WORK TO BE COMPLETED
A verbatim reproduction of the lines below, from the line containing "- [feat] adminCMP, defaultCMP 추가 by miri_jo" through the line containing "- [mod] ns-listget", both ends included, is the whole required output.

THE RECORDS
________________________
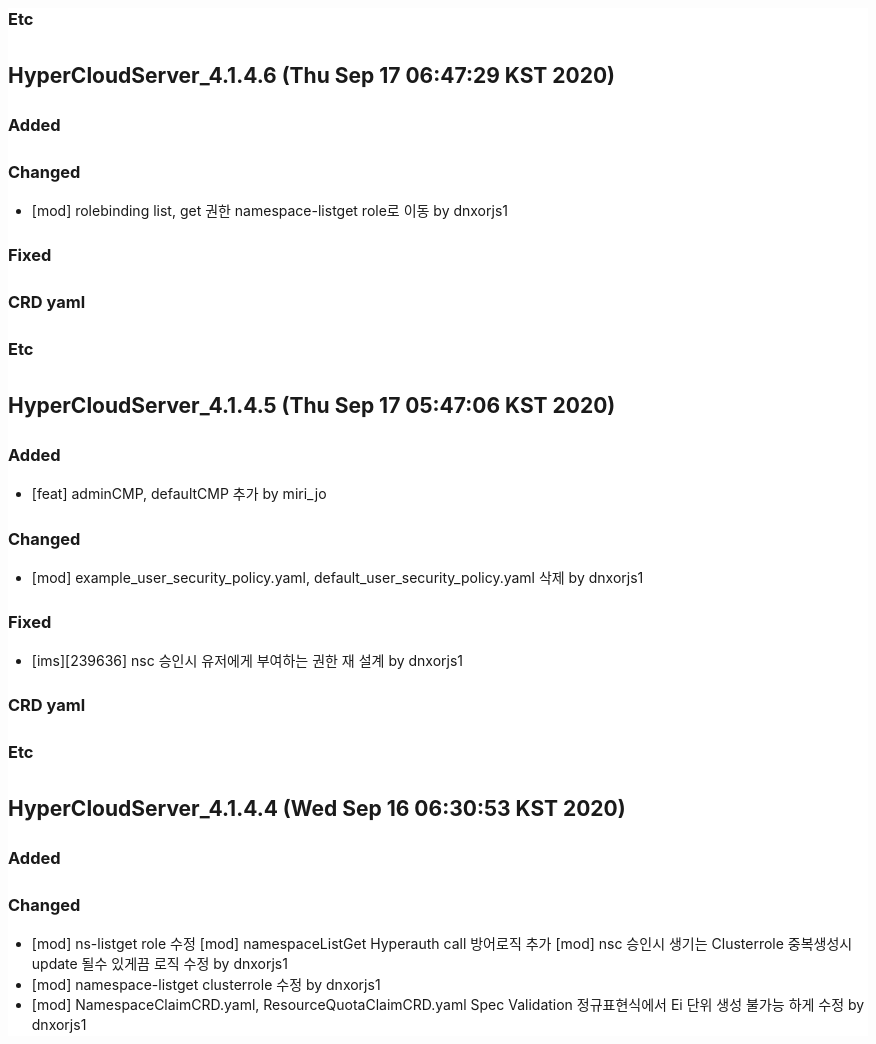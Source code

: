 ### Etc





## HyperCloudServer_4.1.4.6 (Thu Sep 17 06:47:29 KST 2020)

### Added

### Changed
  - [mod] rolebinding list, get 권한 namespace-listget role로 이동 by dnxorjs1

### Fixed

### CRD yaml

### Etc





## HyperCloudServer_4.1.4.5 (Thu Sep 17 05:47:06 KST 2020)

### Added
  - [feat] adminCMP, defaultCMP 추가 by miri_jo

### Changed
  - [mod] example_user_security_policy.yaml, default_user_security_policy.yaml 삭제 by dnxorjs1

### Fixed
  - [ims][239636] nsc 승인시 유저에게 부여하는 권한 재 설계 by dnxorjs1

### CRD yaml

### Etc





## HyperCloudServer_4.1.4.4 (Wed Sep 16 06:30:53 KST 2020)

### Added

### Changed
  - [mod] ns-listget role 수정 [mod] namespaceListGet Hyperauth call 방어로직 추가 [mod] nsc 승인시 생기는 Clusterrole 중복생성시 update 될수 있게끔 로직 수정 by dnxorjs1
  - [mod] namespace-listget clusterrole 수정 by dnxorjs1
  - [mod] NamespaceClaimCRD.yaml, ResourceQuotaClaimCRD.yaml Spec Validation 정규표현식에서 Ei 단위 생성 불가능 하게 수정 by dnxorjs1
________________________
WRITTEN RESPONSE
  - [feat] adminCMP, defaultCMP 추가 by miri_jo

### Changed
  - [mod] example_user_security_policy.yaml, default_user_security_policy.yaml 삭제 by dnxorjs1

### Fixed
  - [ims][239636] nsc 승인시 유저에게 부여하는 권한 재 설계 by dnxorjs1

### CRD yaml

### Etc





## HyperCloudServer_4.1.4.4 (Wed Sep 16 06:30:53 KST 2020)

### Added

### Changed
  - [mod] ns-listget role 수정 [mod] namespaceListGet Hyperauth call 방어로직 추가 [mod] nsc 승인시 생기는 Clusterrole 중복생성시 update 될수 있게끔 로직 수정 by dnxorjs1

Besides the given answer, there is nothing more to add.